Exercise directions
Look for the word "language" in the entries and copy every line where it shows up.

[Stored data]
-------
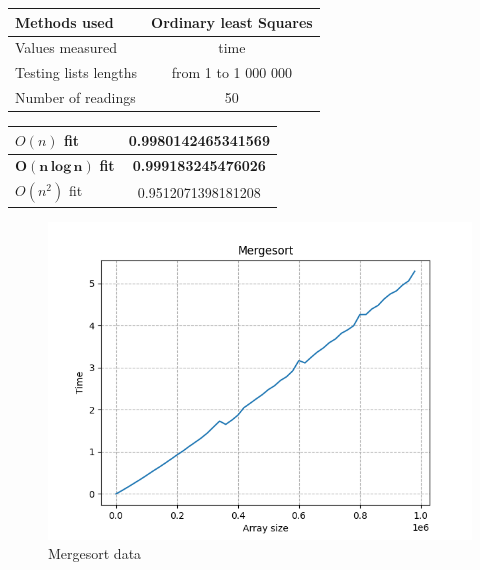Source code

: \documentclass{article}
\begin{document}
            \noindent
            \begin{minipage}{0.45\textwidth}
            \centering
            \begin{tabular}{|l|c|}
                \hline
                Methods used & Ordinary least Squares \\
                \hline
                Values measured & time \\
                \hline
                Testing lists lengths &  from 1 to 1 000 000\\
                \hline
                Number of readings & 50 \\
                \hline
                \end{tabular}
                
            \vspace{1cm}
            \begin{tabular}{|l|c|}
                \hline
                $O(n)$ fit & 0.9980142465341569 \\
                \hline
                $\mathbf{O(n\,log\,n)}$ \textbf{fit} & \textbf{0.999183245476026} \\
                \hline
                $O(n^2)$ fit & 0.9512071398181208 \\
                \hline
                
            \end{tabular}

            \end{minipage}
            \begin{minipage}{0.6\textwidth}
            \begin{figure}[H]
                    \includegraphics[scale=0.58, right]{images/mergesort_grid_1mil_50readingsv2.png}
                    \caption{Mergesort data}
                    \label{fig: merge}
            \end{figure}
            \end{minipage}
\end{document}
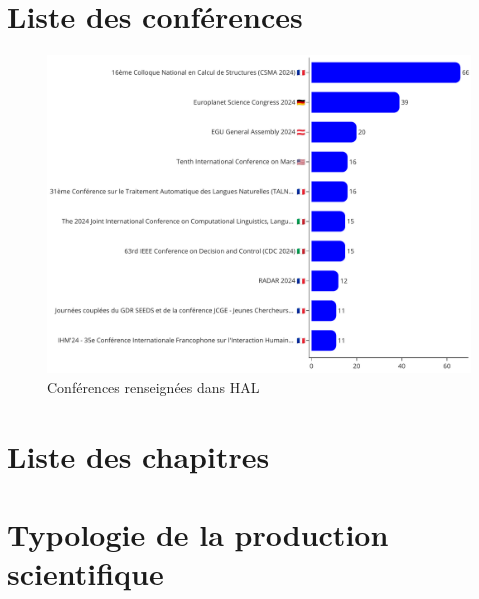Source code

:\documentclass[french, 11pt]{dibiso/biso}
\begin{document}






\pagebreak

\section{Liste des conférences}

\begin{figure}[!h]
  \includegraphics[width=\textwidth]{figures/conferences.pdf}
  \centering
  \caption{Conférences renseignées dans HAL}
  \label{fig_conferences}
\end{figure}


\pagebreak

\section{Liste des chapitres}

{
  \footnotesize
  
}

\pagebreak

\section{Typologie de la production scientifique}
\end{document}
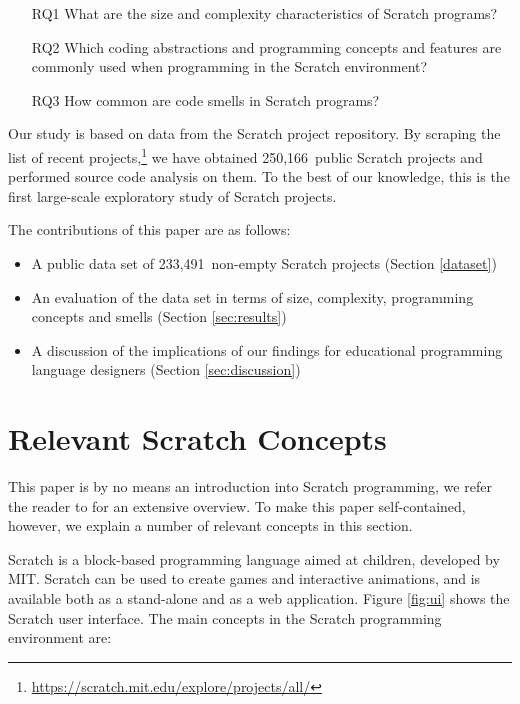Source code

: \documentclass{sig-alternate}
\newcommand{\nPrograms}{250,166}
\newcommand{\nScriptPrograms}{233,491}
\begin{document}
\begin{itemize}
\item[RQ1] What are the size and complexity characteristics of Scratch programs?
\item[RQ2] Which coding abstractions and programming concepts and features are commonly used when programming in the Scratch environment?
\item[RQ3] How common are code smells in Scratch programs?
\end{itemize}

Our study is based on data from the Scratch project repository. By scraping the list of recent projects,\footnote{\label{scratchpublic}\url{https://scratch.mit.edu/explore/projects/all/}} we have obtained \nPrograms~public Scratch projects and performed source code analysis on them. To the best of our knowledge, this is the first large-scale exploratory study of Scratch projects.

The contributions of this paper are as follows:

\begin{itemize}
	\item{A public data set of \nScriptPrograms~non-empty Scratch projects (Section \ref{dataset})}
	\item{An evaluation of the data set in terms of size, complexity, programming concepts and smells (Section \ref{sec:results})}
	\item{A discussion of the implications of our findings for educational programming language designers (Section \ref{sec:discussion})}
\end{itemize}

\section{Relevant Scratch Concepts}
\label{sec:scratch}
This paper is by no means an introduction into Scratch programming, we refer the reader to \cite{brennan_creative_2014} for an extensive overview. To make this paper self-contained, however, we explain a number of relevant concepts in this section. 

Scratch is a block-based programming language aimed at children, developed by MIT. Scratch can be used to create games and interactive animations, and is available both as a stand-alone and as a web application. Figure \ref{fig:ui} shows the Scratch user interface. The main concepts in the Scratch programming environment are:
\end{document}
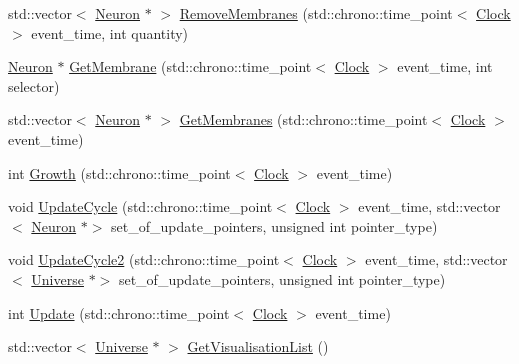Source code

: \begin{DoxyCompactItemize}
\item 
std\+::vector$<$ \mbox{\hyperlink{classNeuron}{Neuron}} $\ast$ $>$ \mbox{\hyperlink{classNeuron_a3cd5fc6f1a354d99bb8768df7ee40552}{Remove\+Membranes}} (std\+::chrono\+::time\+\_\+point$<$ \mbox{\hyperlink{universe_8h_a0ef8d951d1ca5ab3cfaf7ab4c7a6fd80}{Clock}} $>$ event\+\_\+time, int quantity)
\item 
\mbox{\hyperlink{classNeuron}{Neuron}} $\ast$ \mbox{\hyperlink{classNeuron_a5bc4e67c5f2d8a3bcd160aa3f5086aec}{Get\+Membrane}} (std\+::chrono\+::time\+\_\+point$<$ \mbox{\hyperlink{universe_8h_a0ef8d951d1ca5ab3cfaf7ab4c7a6fd80}{Clock}} $>$ event\+\_\+time, int selector)
\item 
std\+::vector$<$ \mbox{\hyperlink{classNeuron}{Neuron}} $\ast$ $>$ \mbox{\hyperlink{classNeuron_ac759d9589c0505332e8238cafbc8fa66}{Get\+Membranes}} (std\+::chrono\+::time\+\_\+point$<$ \mbox{\hyperlink{universe_8h_a0ef8d951d1ca5ab3cfaf7ab4c7a6fd80}{Clock}} $>$ event\+\_\+time)
\item 
int \mbox{\hyperlink{classNeuron_a82b34717999a29e5413ebfcfa58c9356}{Growth}} (std\+::chrono\+::time\+\_\+point$<$ \mbox{\hyperlink{universe_8h_a0ef8d951d1ca5ab3cfaf7ab4c7a6fd80}{Clock}} $>$ event\+\_\+time)
\item 
void \mbox{\hyperlink{classNeuron_a06f45a5d1de890da84d3644fe58ea0a9}{Update\+Cycle}} (std\+::chrono\+::time\+\_\+point$<$ \mbox{\hyperlink{universe_8h_a0ef8d951d1ca5ab3cfaf7ab4c7a6fd80}{Clock}} $>$ event\+\_\+time, std\+::vector$<$ \mbox{\hyperlink{classNeuron}{Neuron}} $\ast$$>$ set\+\_\+of\+\_\+update\+\_\+pointers, unsigned int pointer\+\_\+type)
\item 
void \mbox{\hyperlink{classNeuron_a55c72e8066caf1ad8e25a2b0b453ee69}{Update\+Cycle2}} (std\+::chrono\+::time\+\_\+point$<$ \mbox{\hyperlink{universe_8h_a0ef8d951d1ca5ab3cfaf7ab4c7a6fd80}{Clock}} $>$ event\+\_\+time, std\+::vector$<$ \mbox{\hyperlink{classUniverse}{Universe}} $\ast$$>$ set\+\_\+of\+\_\+update\+\_\+pointers, unsigned int pointer\+\_\+type)
\item 
int \mbox{\hyperlink{classNeuron_a4d1dc3a9f30196fe2b09dfbfc0a567bb}{Update}} (std\+::chrono\+::time\+\_\+point$<$ \mbox{\hyperlink{universe_8h_a0ef8d951d1ca5ab3cfaf7ab4c7a6fd80}{Clock}} $>$ event\+\_\+time)
\item 
std\+::vector$<$ \mbox{\hyperlink{classUniverse}{Universe}} $\ast$ $>$ \mbox{\hyperlink{classNeuron_a9af31418d1232135bf5074f6a3d5dbf1}{Get\+Visualisation\+List}} ()
\end{DoxyCompactItemize}

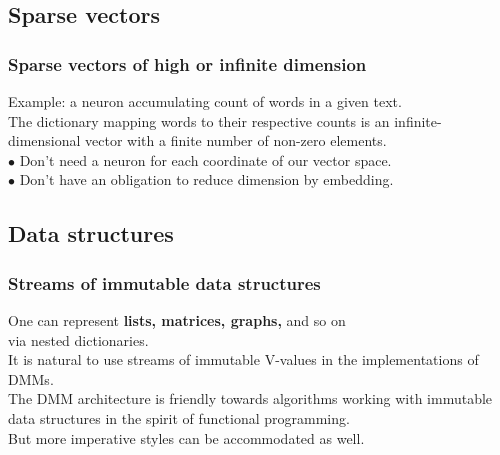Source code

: \documentclass{beamer}
\newcommand{\msmagenta}[1]{{\color{mymagenta} #1}}
\begin{document}
\subsection{Sparse vectors}



\begin{frame}

  \frametitle{Sparse vectors of high or infinite dimension}

Example:  a neuron accumulating count of words in a given text.\\[2ex]

The dictionary mapping words to their respective counts is an infinite-dimensional vector
with a finite number of non-zero elements.\\[2ex]

\msmagenta{\Large $\bullet$} Don't need a neuron for each coordinate of our vector space.\\[2ex]

 \msmagenta{\Large $\bullet$} Don't have an obligation to reduce dimension by embedding.

\end{frame}





\subsection{Data structures}





\begin{frame}

  \frametitle{Streams of immutable \msmagenta{data structures}}

One can represent {\bf lists, matrices, graphs,} and so on\\ via nested dictionaries.\\[3ex]


It is natural to use streams of immutable V-values in the implementations of DMMs.\\[3ex]

The DMM architecture is friendly towards algorithms working with immutable data structures in
the spirit of functional programming.\\[3ex]

But more imperative styles can be accommodated as well.

\end{frame}
\end{document}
-------
Solution for this problem
	\item{A discussion of the implications of our findings for educational programming language designers (Section \ref{sec:discussion})}
Scratch is a block-based programming language aimed at children, developed by MIT. Scratch can be used to create games and interactive animations, and is available both as a stand-alone and as a web application. Figure \ref{fig:ui} shows the Scratch user interface. The main concepts in the Scratch programming environment are:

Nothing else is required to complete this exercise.